For Doug Penner, now 14, being part of the original drisapersen trial was a hopeful time; the drug enabled him to go on four-mile walks, climb stairs and even jump. For a 9-year old boy with Duchenne this was remarkable. For Doug’s parents this was a time of enormous hope.
Created by Prosena, drisapersen was then licensed to GlaxoSmithKline, reacquired by Prosena, who then ultimately sold drisapersen to BioMarin. This forced many boys like Doug to be taken off trials, only to be added and taken off again, causing setbacks in overall muscle strength.
BioMarin sought out FDA approval, but sadly, the FDA did not approve the drug and even sadder were the dashed hopes of boys like Doug and their families. Even though the drug showed valuable results for boys like Doug, it was no longer going to be available in the U.S.

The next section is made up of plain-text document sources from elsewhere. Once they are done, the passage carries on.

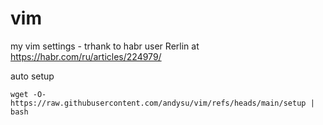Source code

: # vim
my vim settings - trhank to habr user Rerlin at https://habr.com/ru/articles/224979/

auto setup
```
wget -O- https://raw.githubusercontent.com/andysu/vim/refs/heads/main/setup | bash
```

Through the new nonprofit, CD Access, the drug was acquired by CureDuchenne and is now available to Duchenne patients in Canada who participated in a clinical trial for drisapersen through a Health Canada Special Access Programme. For a small number of Duchenne patients, this will be a huge step forward.
Doug’s father, Cam Penner, reported seeing declines in his endurance and strength within a few months of being off the drug. Six months without the drug and Doug was unable to climb stairs. Through CD Access, we are excited to share that Doug has been redosed. It’s not likely Doug will be able to return to the hikes he took as a 9-year old but he may regain endurance and strength.
When battling a rare disease with no cure, any treatment that can arrest the progress of the disease is worth fighting for. Every boy with Duchenne is worth fighting for, even if we help them one-by-one. We can’t think of a better goal of an advocacy organization than to actually deliver therapies to patients.
At CureDuchenne, we believe in taking action to ensure that all boys with Duchenne have a chance to live life to the fullest. We never thought we’d be the owners of a medication but we will do whatever it takes to help boys with Duchenne, no matter where they live.
Patients who participated in previous clinical trials for drisapersen in Canada can now receive drisapersen at Children’s Hospital of Western Ontario, Children’s Hospital of Eastern Ontario, Children’s & Women’s Health Centre of BC and potentially one additional site in Canada thanks to our efforts through CD Access.
The drisapersen journey has been full of ups and downs, from positive hopeful results for many patients to frustration and despair when the FDA declined to approve the drug. Through this we’ve learned so much about getting a treatment approved, and as a community we’ve shared in the triumphs for those boys whose lives were improved by this drug. In our mission to find a cure, we realize that detours like now owning drisapersen are important steps along the way. And, we feel proud that CD Access is positioned to help additional patients when an opportunity arises. When it comes to improving the lives of boys with Duchenne, we’ll do whatever it takes.